It’s Tuesday morning and I’m at Bank of America. The purpose of my visit is to close out my account and transfer the funds into my Wells Fargo account so that I can draw a cashier’s check for the down payment on my house.
There’s a problem though. Two problems actually: a pair of handsome, clean cut, suit-wearing customer service reps. And they want me to get a credit card.
I have successfully avoided the lure of plastic for 28 years. The only reason I finally broke down last summer and applied for a single, solitary Discover card was because my then-boyfriend informed me that a lack of debt does not necessarily equal good credit. And that even though I had paid all of my student loans, I didn’t have any “revolving debt” and that banks like to see the payment of “revolving debt” when granting a mortgage. So I got a card, charged a few purchases and a few months later, I had near perfect credit.

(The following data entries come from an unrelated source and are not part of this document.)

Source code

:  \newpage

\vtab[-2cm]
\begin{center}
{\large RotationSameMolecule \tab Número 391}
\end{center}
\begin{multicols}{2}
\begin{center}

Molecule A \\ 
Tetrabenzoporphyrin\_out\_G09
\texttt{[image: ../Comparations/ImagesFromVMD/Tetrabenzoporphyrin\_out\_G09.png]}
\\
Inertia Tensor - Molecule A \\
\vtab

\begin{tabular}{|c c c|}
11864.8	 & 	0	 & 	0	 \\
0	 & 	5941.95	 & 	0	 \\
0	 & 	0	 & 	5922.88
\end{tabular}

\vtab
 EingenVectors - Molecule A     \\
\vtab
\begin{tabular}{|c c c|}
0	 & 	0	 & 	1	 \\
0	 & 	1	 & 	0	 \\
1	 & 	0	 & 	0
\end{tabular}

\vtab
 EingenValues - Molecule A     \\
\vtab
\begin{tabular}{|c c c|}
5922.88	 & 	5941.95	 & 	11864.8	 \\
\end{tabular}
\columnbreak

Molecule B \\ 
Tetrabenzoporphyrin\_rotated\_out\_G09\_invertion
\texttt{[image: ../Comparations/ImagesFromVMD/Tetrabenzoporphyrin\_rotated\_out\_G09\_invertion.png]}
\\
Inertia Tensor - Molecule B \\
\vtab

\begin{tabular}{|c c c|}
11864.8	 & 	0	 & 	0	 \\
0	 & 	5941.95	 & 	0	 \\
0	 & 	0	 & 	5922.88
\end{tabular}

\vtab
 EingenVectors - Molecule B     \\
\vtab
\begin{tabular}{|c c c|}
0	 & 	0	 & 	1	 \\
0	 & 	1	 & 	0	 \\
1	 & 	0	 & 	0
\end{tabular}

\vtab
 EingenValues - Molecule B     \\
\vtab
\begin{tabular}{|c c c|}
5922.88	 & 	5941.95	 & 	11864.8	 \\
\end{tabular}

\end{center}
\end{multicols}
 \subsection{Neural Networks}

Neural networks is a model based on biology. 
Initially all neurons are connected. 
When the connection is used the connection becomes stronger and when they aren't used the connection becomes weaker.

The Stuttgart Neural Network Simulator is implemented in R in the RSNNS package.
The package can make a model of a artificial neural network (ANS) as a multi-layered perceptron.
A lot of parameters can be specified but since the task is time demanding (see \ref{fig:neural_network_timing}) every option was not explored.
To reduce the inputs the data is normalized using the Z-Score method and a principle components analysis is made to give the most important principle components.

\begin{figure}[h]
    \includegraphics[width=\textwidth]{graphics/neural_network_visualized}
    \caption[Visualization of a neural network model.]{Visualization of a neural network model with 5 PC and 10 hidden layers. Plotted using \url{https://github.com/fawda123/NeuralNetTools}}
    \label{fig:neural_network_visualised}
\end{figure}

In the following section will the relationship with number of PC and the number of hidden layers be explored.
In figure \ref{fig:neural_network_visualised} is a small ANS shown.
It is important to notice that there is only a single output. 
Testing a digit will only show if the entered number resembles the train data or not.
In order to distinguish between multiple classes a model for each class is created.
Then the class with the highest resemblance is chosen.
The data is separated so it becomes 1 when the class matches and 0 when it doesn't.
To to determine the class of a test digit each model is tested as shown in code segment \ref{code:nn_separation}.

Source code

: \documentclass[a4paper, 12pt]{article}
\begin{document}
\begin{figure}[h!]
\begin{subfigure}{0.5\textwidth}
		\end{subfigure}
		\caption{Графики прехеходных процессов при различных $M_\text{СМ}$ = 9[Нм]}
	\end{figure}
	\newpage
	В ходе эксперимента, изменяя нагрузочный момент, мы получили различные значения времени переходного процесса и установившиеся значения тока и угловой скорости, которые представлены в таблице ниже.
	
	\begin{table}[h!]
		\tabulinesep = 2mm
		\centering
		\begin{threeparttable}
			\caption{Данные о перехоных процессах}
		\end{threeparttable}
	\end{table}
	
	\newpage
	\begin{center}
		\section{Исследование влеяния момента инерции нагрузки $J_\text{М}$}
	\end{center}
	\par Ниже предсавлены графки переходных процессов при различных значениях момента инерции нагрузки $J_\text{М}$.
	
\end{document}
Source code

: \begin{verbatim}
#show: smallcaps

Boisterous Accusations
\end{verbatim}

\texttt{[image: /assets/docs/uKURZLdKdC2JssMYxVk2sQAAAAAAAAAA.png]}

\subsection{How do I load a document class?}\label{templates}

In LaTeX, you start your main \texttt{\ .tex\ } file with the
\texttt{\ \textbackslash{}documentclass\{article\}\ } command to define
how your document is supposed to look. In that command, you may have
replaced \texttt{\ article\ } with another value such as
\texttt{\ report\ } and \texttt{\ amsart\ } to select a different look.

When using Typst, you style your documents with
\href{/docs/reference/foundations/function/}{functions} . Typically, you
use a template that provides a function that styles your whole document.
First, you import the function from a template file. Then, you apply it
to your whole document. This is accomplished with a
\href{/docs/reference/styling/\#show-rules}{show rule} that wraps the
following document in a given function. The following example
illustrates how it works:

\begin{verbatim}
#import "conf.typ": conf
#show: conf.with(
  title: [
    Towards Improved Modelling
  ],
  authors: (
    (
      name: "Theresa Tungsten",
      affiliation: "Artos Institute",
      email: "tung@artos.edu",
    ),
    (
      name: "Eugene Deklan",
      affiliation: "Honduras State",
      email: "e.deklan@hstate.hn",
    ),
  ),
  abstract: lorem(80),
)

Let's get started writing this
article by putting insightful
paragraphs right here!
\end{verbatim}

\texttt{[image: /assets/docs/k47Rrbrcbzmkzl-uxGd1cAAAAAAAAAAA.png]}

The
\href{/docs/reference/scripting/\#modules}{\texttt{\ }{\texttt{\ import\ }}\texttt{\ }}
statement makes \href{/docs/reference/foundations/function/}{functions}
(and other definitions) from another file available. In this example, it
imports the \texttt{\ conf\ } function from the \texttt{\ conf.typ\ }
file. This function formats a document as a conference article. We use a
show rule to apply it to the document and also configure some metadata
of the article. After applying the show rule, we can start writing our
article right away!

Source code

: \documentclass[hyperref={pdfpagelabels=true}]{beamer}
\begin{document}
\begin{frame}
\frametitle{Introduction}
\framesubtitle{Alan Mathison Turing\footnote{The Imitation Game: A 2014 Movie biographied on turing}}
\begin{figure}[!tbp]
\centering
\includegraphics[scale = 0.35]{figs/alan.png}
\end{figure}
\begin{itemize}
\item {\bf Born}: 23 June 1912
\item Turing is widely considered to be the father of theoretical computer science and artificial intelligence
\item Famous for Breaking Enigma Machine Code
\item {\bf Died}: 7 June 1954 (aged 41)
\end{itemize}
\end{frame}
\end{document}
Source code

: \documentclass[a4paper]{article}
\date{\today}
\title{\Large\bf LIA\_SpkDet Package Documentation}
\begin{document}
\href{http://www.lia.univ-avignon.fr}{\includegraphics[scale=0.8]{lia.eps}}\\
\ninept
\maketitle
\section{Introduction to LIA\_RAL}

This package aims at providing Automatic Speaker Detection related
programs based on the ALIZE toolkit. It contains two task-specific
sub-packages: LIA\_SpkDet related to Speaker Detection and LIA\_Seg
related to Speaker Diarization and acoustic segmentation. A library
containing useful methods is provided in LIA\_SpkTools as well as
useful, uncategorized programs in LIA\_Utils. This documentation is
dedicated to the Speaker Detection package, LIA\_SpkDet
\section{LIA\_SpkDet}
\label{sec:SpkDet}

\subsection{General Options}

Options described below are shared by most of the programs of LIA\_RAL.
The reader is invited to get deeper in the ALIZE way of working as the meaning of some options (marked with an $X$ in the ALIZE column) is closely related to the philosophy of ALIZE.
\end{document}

The problem with near perfect credit though, is that everyone wants a piece of the action. Even Bank of America. Even when you are closing your account in order to buy a house. And to sweeten the deal, they offer all sorts of things like 5% cash back on gas and a $150 bonus just in time for Christmas if you spend $500 in your first three months (“Which you’re definitely going to do since you’ll need new furniture now”).
So I said yes. I am no match for handsome, clean cut, suit-wearing customer service reps. Not when there are two of them. Not when they’re offering cash back.
Credit cards, however, require credit checks. And credit checks 48 hours before you’re set to close on a house are, well, not terribly desirable.
On Wednesday morning, my loan officer’s secretary called me in a panic. “What IS GOING ON??? What are all of these credit checks? Did you like apply for a credit card or something???”
A credit card?
Like a Bank of America credit card?
Like the exact sort of thing you’re not supposed to do right before you buy a house?
I was too afraid to admit my mistake over the phone so I agreed to write a “LOE” and email it over. (“LOE” by the way, stands for “letter of explanation.” I’ve had to write about six dozen of these over the past few months. I’ve gotten quite skilled.)
I was also too afraid to tell my realtor. Ditto my parents. So I texted The European instead to confess my complete-and-utter idiocy and headed up to north Philly for a private lesson with one of my favorite students.
“Do you like to bake?” her mother asked me at the end of the session. “I have a pizza stone that I never use. It’s Pampered Chef. I’ll bring it for you.”
“That would be great!” I replied. Great if I actually close on my house sometime this century and am not banished to the land of credit card imbeciles.
I tell myself that someday this will be funny. Someday I’ll look back and say, “Remember when I bought my first house and accidentally applied for a credit card two days before closing??? HAHAHAHAH!” Someday…
But the next morning I find myself at the table. The special table in the conference room at my realtor’s office. And paperwork is being signed. My mother is at the far end of the room as far away from my loan officer as possible. My father is next to me reviewing the documents as I sign them. My realtor is cracking jokes and pouring coffee and the seller, a super sweet grandmother en route to New Jersey, is seated across from me. She offers me her parking permit until I can get one of my own and tells me her granddaughter is a tap dancer. I promise to take care of the flowers in the front of the house and thank her for leaving the little shelf in the bathroom that is the perfect color and the perfect size that secretly I’d been hoping she’d leave all along…
And then there are the keys.
And then they are mine. Credit card mishaps notwithstanding.
It is simultaneously the most terrifying moment of my life thus far and the happiest, as all important moments should be.